I am currently reading Odd John by Olaf Stapledon, an author who is very close to my heart and a very formidable philosopher in his own right.
However, the book's protagonist and antagonist, John, a superhuman, offers the following summary of philosophy and it is a summary that perfectly sums up my feelings on the subject...
"'Philosophy,' he said, 'is really very helpful to the growing mind, but it's terribly disappointing too. At first I thought I'd found the mature human intelligence at work at last. Reading Plato, and Spinoza, and Kant, and some of the modern realists too, I had almost come across people of my own kind. I walked in step with them. I seemed to miss some vital move. The exhilaration of puzzling over these critical points, and feeling one had met a real master mind at last! But as I went on from philosopher to philosopher and browsed around all over the place, I began to realise the shocking truth that these critical points were not what I thought they were, but just outrageous howlers. It seemed incredible that these obviously well-developed minds could make simple mistakes; and so I had respectfully dismissed the possibility, and looked for some profound truth.
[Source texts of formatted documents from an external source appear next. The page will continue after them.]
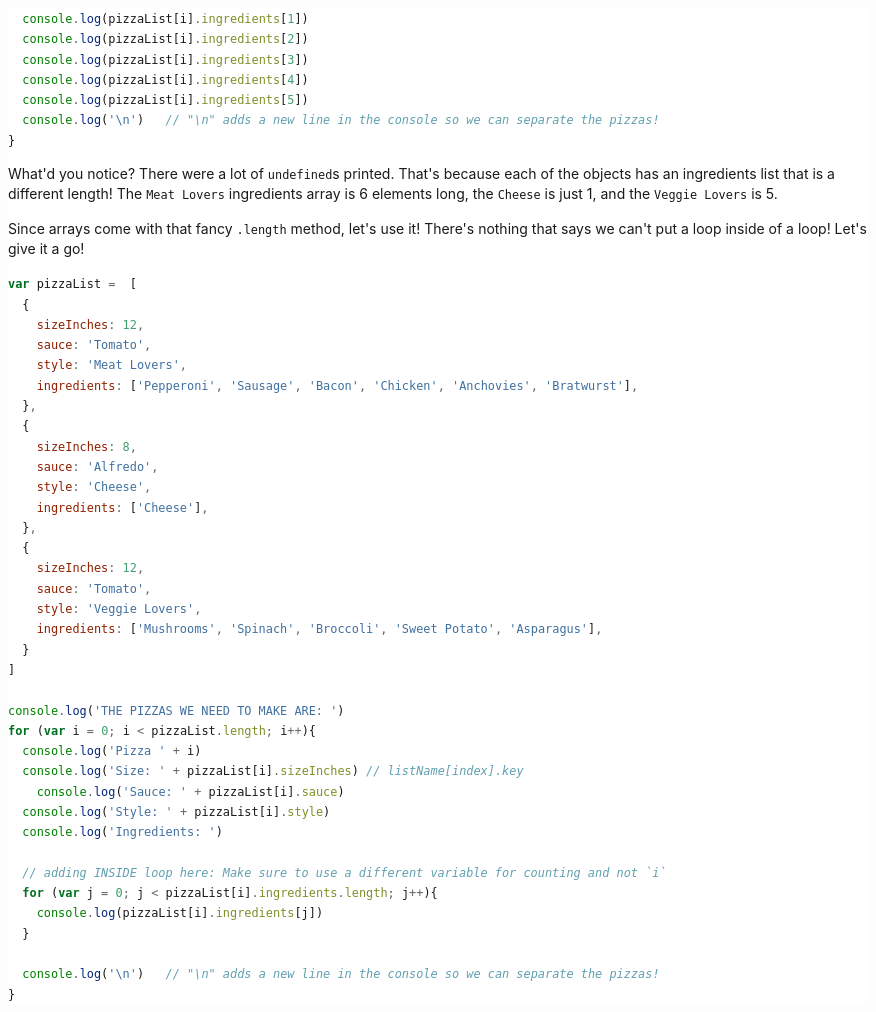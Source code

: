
 ```javascript
  console.log(pizzaList[i].ingredients[1])
  console.log(pizzaList[i].ingredients[2])
  console.log(pizzaList[i].ingredients[3])
  console.log(pizzaList[i].ingredients[4])
  console.log(pizzaList[i].ingredients[5])
  console.log('\n')   // "\n" adds a new line in the console so we can separate the pizzas!
}
```



What'd you notice? There were a lot of `undefined`s printed. That's because each of the objects has an ingredients list that is a different length! The `Meat Lovers` ingredients array is 6 elements long, the `Cheese` is just 1, and the `Veggie Lovers` is 5.

Since arrays come with that fancy `.length` method, let's use it!  There's nothing that says we can't put a loop inside of a loop! Let's give it a go!

```javascript
var pizzaList =  [
  {
    sizeInches: 12,
    sauce: 'Tomato',
    style: 'Meat Lovers',
    ingredients: ['Pepperoni', 'Sausage', 'Bacon', 'Chicken', 'Anchovies', 'Bratwurst'],
  },
  {
    sizeInches: 8,
    sauce: 'Alfredo',
    style: 'Cheese',
    ingredients: ['Cheese'],
  },
  {
    sizeInches: 12,
    sauce: 'Tomato',
    style: 'Veggie Lovers',
    ingredients: ['Mushrooms', 'Spinach', 'Broccoli', 'Sweet Potato', 'Asparagus'],
  }
]

console.log('THE PIZZAS WE NEED TO MAKE ARE: ')
for (var i = 0; i < pizzaList.length; i++){
  console.log('Pizza ' + i)
  console.log('Size: ' + pizzaList[i].sizeInches) // listName[index].key
	console.log('Sauce: ' + pizzaList[i].sauce)
  console.log('Style: ' + pizzaList[i].style)
  console.log('Ingredients: ')

  // adding INSIDE loop here: Make sure to use a different variable for counting and not `i`
  for (var j = 0; j < pizzaList[i].ingredients.length; j++){
    console.log(pizzaList[i].ingredients[j])
  }

  console.log('\n')   // "\n" adds a new line in the console so we can separate the pizzas!
}
```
But oh God, I was wrong! Howler after howler! Sometimes a philosopher's opponents spot his howlers, and are frightfully set up with their own cleverness. But most of them never get spotted at all, so far as I can discover. philosophy is an amazing tissue of really fine thinking and incredible, puerile mistakes. It's like one of those rubber "bones" they give dogs to chew, damned good for the mind's teeth, but as food - no bloody good at all.'"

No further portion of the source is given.